En une trentaine d’années, les dirigeants chinois ont sorti plus de 500 millions de personnes de la pauvreté, cas unique dans l’Histoire. On peut gloser sur les inégalités géographiques et de revenus que ce stato-capitalisme a engendré, mais l’essentiel est acquis et les dirigeants savent pertinemment que des inflexions doivent être apportées à la trajectoire socioéconomique suivie : effort environnemental, juste ventilation des richesses, recours accentué à la consommation interne.
Pour ce dernier point, associé à une croissance soutenue, la Chine a engagé un vaste programme géoéconomique pour garantir ses approvisionnements futurs en matières premières agricoles, minerais, sources d’énergies, gestion de sa ZEE maritime, etc. Dans le cas de l’énergie, trois grandes entreprises publiques sont à l’oeuvre : CNPC (China National Petroleum Corporation) chargé de l’exploration et de la production de pétrole dans le Nord et l’Ouest du Pays ; SINOPEC qui gère l’essentiel des capacités de raffinage et a en charge les champs pétroliers du Sud ; CNOOC (China National Offshore Oil Corporation) qui a pour mission de conduire toutes les opérations offshore sur les côtes chinoises. Les politiques de prises de participation ou de rachat sont en cours, SINOPEC ayant déjà acheté un opérateur actif au Nigéria, Cameroun et Gabon ; tandis que CNPC a absorbé Singapore Petroleum. Le récent accord gazier entre la Russie et la Chine entre également dans cette recherche de garantie d’approvisionnement à long terme.

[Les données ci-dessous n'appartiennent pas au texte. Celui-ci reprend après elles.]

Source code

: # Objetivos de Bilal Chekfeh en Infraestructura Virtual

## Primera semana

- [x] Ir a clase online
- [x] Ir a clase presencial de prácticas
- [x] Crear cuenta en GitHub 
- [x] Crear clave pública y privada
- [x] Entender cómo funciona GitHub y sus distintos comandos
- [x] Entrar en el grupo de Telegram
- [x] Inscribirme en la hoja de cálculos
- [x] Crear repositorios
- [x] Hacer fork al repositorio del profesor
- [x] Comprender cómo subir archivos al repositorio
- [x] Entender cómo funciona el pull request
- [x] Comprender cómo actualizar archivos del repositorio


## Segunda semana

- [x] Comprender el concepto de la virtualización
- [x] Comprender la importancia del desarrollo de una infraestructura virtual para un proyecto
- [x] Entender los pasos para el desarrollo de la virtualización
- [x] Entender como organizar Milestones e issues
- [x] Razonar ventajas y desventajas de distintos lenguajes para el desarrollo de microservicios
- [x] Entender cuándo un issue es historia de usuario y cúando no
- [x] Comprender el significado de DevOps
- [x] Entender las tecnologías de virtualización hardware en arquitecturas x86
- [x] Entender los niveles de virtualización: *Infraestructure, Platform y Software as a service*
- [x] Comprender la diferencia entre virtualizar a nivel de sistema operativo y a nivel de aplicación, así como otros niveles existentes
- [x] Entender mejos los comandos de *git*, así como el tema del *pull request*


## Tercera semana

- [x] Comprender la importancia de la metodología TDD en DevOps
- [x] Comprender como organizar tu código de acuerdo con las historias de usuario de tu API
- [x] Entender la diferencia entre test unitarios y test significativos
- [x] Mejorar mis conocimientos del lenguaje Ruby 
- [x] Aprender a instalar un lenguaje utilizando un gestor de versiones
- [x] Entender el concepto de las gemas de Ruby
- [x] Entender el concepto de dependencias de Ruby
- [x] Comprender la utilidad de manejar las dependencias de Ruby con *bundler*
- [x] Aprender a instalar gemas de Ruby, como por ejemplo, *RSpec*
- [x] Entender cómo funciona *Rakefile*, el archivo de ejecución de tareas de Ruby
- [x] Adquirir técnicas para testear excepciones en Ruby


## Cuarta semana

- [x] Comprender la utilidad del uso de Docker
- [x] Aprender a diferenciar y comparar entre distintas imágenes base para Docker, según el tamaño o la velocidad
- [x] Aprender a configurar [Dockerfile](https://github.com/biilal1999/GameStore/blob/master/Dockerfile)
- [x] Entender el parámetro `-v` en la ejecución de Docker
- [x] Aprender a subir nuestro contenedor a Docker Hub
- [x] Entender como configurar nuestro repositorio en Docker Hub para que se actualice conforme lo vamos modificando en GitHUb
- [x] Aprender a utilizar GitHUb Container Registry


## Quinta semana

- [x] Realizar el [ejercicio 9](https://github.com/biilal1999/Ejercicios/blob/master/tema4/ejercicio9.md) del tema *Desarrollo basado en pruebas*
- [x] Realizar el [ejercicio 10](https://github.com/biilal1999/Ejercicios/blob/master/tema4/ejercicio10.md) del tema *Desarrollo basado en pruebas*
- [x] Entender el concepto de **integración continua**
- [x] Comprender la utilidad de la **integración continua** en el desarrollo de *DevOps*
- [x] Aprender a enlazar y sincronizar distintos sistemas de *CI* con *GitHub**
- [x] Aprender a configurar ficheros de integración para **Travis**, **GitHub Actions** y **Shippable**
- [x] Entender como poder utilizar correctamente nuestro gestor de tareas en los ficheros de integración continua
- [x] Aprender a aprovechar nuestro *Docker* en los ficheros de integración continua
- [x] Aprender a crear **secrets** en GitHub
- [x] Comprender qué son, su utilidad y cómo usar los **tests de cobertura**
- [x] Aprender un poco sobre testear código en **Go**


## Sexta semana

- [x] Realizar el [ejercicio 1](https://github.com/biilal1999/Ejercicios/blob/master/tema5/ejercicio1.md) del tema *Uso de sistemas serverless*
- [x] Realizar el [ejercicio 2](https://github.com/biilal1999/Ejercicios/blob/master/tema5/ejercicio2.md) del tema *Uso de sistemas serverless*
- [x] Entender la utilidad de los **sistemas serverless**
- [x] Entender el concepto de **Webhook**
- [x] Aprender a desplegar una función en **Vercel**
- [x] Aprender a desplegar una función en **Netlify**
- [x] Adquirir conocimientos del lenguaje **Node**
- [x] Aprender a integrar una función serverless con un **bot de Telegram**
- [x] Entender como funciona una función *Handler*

En agriculture, la Chine n’est pas un « prédateur » de l’Afrique comme on la présente d’une manière simpliste mais un véritable acteur du développement local. En échange de location de terres inexploitées – selon la FAO le continent africain possède plus de la moitié des terres arables non-exploitées de la Planète – les intervenants chinois fournissent des crédits à bas taux pour des infrastructures, quand ils ne les construisent pas directement eux-mêmes (routes, écoles, dispensaires…) évitant ainsi la corruption endémique des dirigeants de nombre de Pays.
Et l’Europe ? Il est évident que l’UE aurait tout intérêt à considérer les appels de la Chine sans trop barguigner. Depuis 1925, la Chine est partie au Traité du Svalbard (19 Etats signataires). La souveraineté norvégienne reconnue, les signataires ont néanmoins le droit d’y exploiter des ressources naturelles et d’y faire des recherches ; dans ce cadre, la Chine y possède une station de recherche arctique. Au-delà, les relations pourraient se structurer très positivement pour l’UE, la Chine étant dans une position binaire, soit le repli sur elle-même, soit des relations positives avec le plus d’interlocuteurs possibles. Exemple à suivre : la Chine est le seul Etat ou une administration unique gère les compétences relatives à l’eau, les richesses minières, les terres agricoles et l’énergie, ce qui permet une vision globale prospective.
Paul Valéry posait la question « L’Europe deviendra-t-elle ce qu’elle est en réalité, c’est-à-dire un petit cap du continent asiatique ? » A l’UE de répondre… à la bifurcation proposée.